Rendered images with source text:
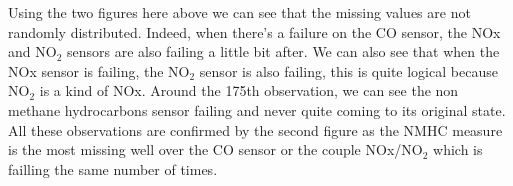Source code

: Using the two figures here above we can see that the missing values are not randomly distributed.
Indeed, when there's a failure on the CO sensor, the NOx and NO$_2$ sensors are also failing a little bit after.
We can also see that when the NOx sensor is failing, the NO$_2$ sensor is also failing, this is quite logical because NO$_2$ is a kind of NOx.
Around the 175th observation, we can see the non methane hydrocarbons sensor failing and never quite coming to its original state. 
All these observations are confirmed by the second figure as the NMHC measure is the most missing well over the CO sensor or the couple NOx/NO$_2$ which is failling the same number of times.



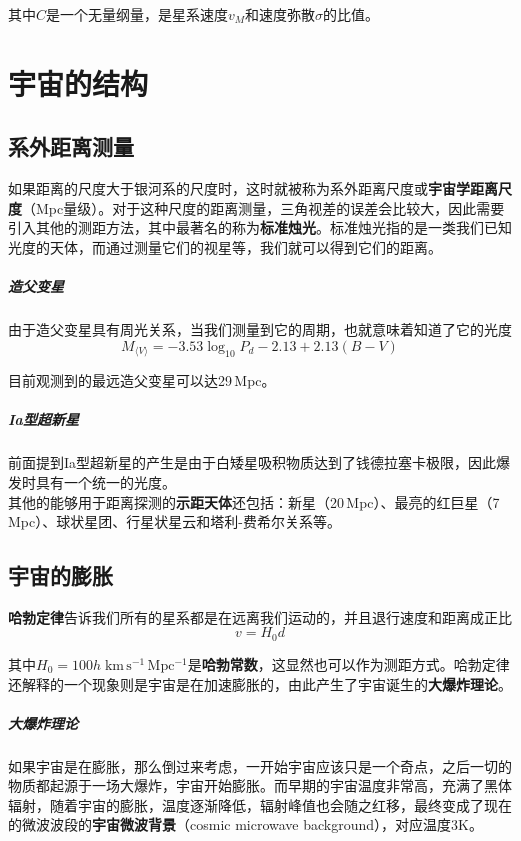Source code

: \documentclass[openany]{ctexbook}
\begin{document}
其中$C$是一个无量纲量，是星系速度$v_M$和速度弥散$\sigma$的比值。

\chapter{宇宙的结构}
\section{系外距离测量}
如果距离的尺度大于银河系的尺度时，这时就被称为系外距离尺度或\textbf{宇宙学距离尺度}（Mpc量级）。对于这种尺度的距离测量，三角视差的误差会比较大，因此需要引入其他的测距方法，其中最著名的称为\textbf{标准烛光}。标准烛光指的是一类我们已知光度的天体，而通过测量它们的视星等，我们就可以得到它们的距离。

\paragraph{造父变星}
由于造父变星具有周光关系，当我们测量到它的周期，也就意味着知道了它的光度
\begin{equation}
  M_{\langle V\rangle}=-3.53\log_{10}P_d-2.13+2.13(B-V)
\end{equation}

目前观测到的最远造父变星可以达29\,Mpc。

\paragraph{Ia型超新星}
前面提到Ia型超新星的产生是由于白矮星吸积物质达到了钱德拉塞卡极限，因此爆发时具有一个统一的光度。\mbox{}\\

其他的能够用于距离探测的\textbf{示距天体}还包括：新星（20\,Mpc）、最亮的红巨星（7\,Mpc）、球状星团、行星状星云和塔利-费希尔关系等。

\section{宇宙的膨胀}
\textbf{哈勃定律}告诉我们所有的星系都是在远离我们运动的，并且退行速度和距离成正比
\begin{equation}
  v=H_0d
\end{equation}

其中$H_0=100h\;\mathrm{km\,s^{-1}\,Mpc^{-1}}$是\textbf{哈勃常数}，这显然也可以作为测距方式。哈勃定律还解释的一个现象则是宇宙是在加速膨胀的，由此产生了宇宙诞生的\textbf{大爆炸理论}。

\paragraph{大爆炸理论}
如果宇宙是在膨胀，那么倒过来考虑，一开始宇宙应该只是一个奇点，之后一切的物质都起源于一场大爆炸，宇宙开始膨胀。而早期的宇宙温度非常高，充满了黑体辐射，随着宇宙的膨胀，温度逐渐降低，辐射峰值也会随之红移，最终变成了现在的微波波段的\textbf{宇宙微波背景}（cosmic microwave background），对应温度3\;K。
\end{document}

Problem to work on: Please copy the data shown above, line by line and exactly, omitting the images.

Your response:
Source code

: Using the two figures here above we can see that the missing values are not randomly distributed.
Indeed, when there's a failure on the CO sensor, the NOx and NO$_2$ sensors are also failing a little bit after.
We can also see that when the NOx sensor is failing, the NO$_2$ sensor is also failing, this is quite logical because NO$_2$ is a kind of NOx.
Around the 175th observation, we can see the non methane hydrocarbons sensor failing and never quite coming to its original state. 
All these observations are confirmed by the second figure as the NMHC measure is the most missing well over the CO sensor or the couple NOx/NO$_2$ which is failling the same number of times.



Source code

: \documentclass[openany]{ctexbook}
\begin{document}
其中$C$是一个无量纲量，是星系速度$v_M$和速度弥散$\sigma$的比值。

\chapter{宇宙的结构}
\section{系外距离测量}
如果距离的尺度大于银河系的尺度时，这时就被称为系外距离尺度或\textbf{宇宙学距离尺度}（Mpc量级）。对于这种尺度的距离测量，三角视差的误差会比较大，因此需要引入其他的测距方法，其中最著名的称为\textbf{标准烛光}。标准烛光指的是一类我们已知光度的天体，而通过测量它们的视星等，我们就可以得到它们的距离。

\paragraph{造父变星}
由于造父变星具有周光关系，当我们测量到它的周期，也就意味着知道了它的光度
\begin{equation}
  M_{\langle V\rangle}=-3.53\log_{10}P_d-2.13+2.13(B-V)
\end{equation}

目前观测到的最远造父变星可以达29\,Mpc。

\paragraph{Ia型超新星}
前面提到Ia型超新星的产生是由于白矮星吸积物质达到了钱德拉塞卡极限，因此爆发时具有一个统一的光度。\mbox{}\\

其他的能够用于距离探测的\textbf{示距天体}还包括：新星（20\,Mpc）、最亮的红巨星（7\,Mpc）、球状星团、行星状星云和塔利-费希尔关系等。

\section{宇宙的膨胀}
\textbf{哈勃定律}告诉我们所有的星系都是在远离我们运动的，并且退行速度和距离成正比
\begin{equation}
  v=H_0d
\end{equation}

其中$H_0=100h\;\mathrm{km\,s^{-1}\,Mpc^{-1}}$是\textbf{哈勃常数}，这显然也可以作为测距方式。哈勃定律还解释的一个现象则是宇宙是在加速膨胀的，由此产生了宇宙诞生的\textbf{大爆炸理论}。

\paragraph{大爆炸理论}
如果宇宙是在膨胀，那么倒过来考虑，一开始宇宙应该只是一个奇点，之后一切的物质都起源于一场大爆炸，宇宙开始膨胀。而早期的宇宙温度非常高，充满了黑体辐射，随着宇宙的膨胀，温度逐渐降低，辐射峰值也会随之红移，最终变成了现在的微波波段的\textbf{宇宙微波背景}（cosmic microwave background），对应温度3\;K。
\end{document}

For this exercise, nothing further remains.